Bu gelişmelerden iki ay kadar sonra Yunanistan’a savaş ilan edildi. Savaş otuz gün içerisinde sonlanan kısa bir zaman dilimini çevrelese de, başlamasından hemen hemen bir ay önce, geldiğini haber veren işaretler görünmeye başlamıştı. Bu işaretlerin en belirginlerinden birisi olarak Yunan hükümeti, o dönem resmen hâlâ Osmanlı’ya bağlı Girit Adası’na yapılacak ticarete bir sınırlama getirme kararı almıştı. Hiçbir gemi Girit kıyılarına Yunan gemileri olmaksızın yaklaşamayacaktı. Ayrıca Batılı devletler Girit’teki gelişmelerden kesintisiz haberdar olabilmek için kritik kısımlardaki telgraf sisteminin tamamlanmasına karar vermişlerdi. Bu gelişmeler Osmanlı’yı Yanya eyaletine bağlı Trikkala eyaleti yakınlarındaki Domenico (Dictionnaire Geographique, 1873: 93) ve Manastır civarına asker sevk etmeye yönlendirmişti (La Croix, 20 Mart 1897: 1). Batılı devletlerle Yunanistan, her ne kadar Girit meselesinde Osmanlı’ya karşı birleşmiş olsalar da, aralarında bir tür rekabet de vardı. Yunanlıların ablukasından başka Avrupalı devletlerin çevrelemesi ve stratejisi de o kadar ciddiydi ki, bu koalisyon içerisinde yer alan Avusturya kruvazörü Girit açıklarında Yunan flaması taşıyan bir ticarî gemiyi bile batırmakta beis görmemişti. Yunanistan ise Girit’le olan bağlantısını yalnızca kendisiyle ada arasında kurulmuş bulunan bir “optik telgraf” hattıyla sağlamaktaydı (Gil Blas, 22 Mart 1897: 2). Bir taraftan bunlar yaşanırken diğer taraftan da adada düzeni sağlamak gayesiyle bulunan Türk askerine yönelik saldırılar devam ediyordu.
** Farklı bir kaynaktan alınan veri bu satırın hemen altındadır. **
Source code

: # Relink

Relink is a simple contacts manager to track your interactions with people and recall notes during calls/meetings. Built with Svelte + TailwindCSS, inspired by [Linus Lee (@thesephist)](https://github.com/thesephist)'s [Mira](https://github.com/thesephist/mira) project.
Devriye gezen üç askerden birisi, bir kiliseyi yağmaladığı iddiasıyla 21 Mart’ta öldürülmüştü. Bu olay Avrupalı güçlerin burada hemen bir anlaşma yapma isteklerini daha da körükledi. Fakat Girit’ten ayrılan Yunan savaş gemileri Atina Limanı’na ulaşmasına rağmen, içinde yüz elli askerin bulunduğu Fransız gemisine askerlerini çıkarmak için izin verilmedi (Gil Blas, 22 Mart 1897: 2).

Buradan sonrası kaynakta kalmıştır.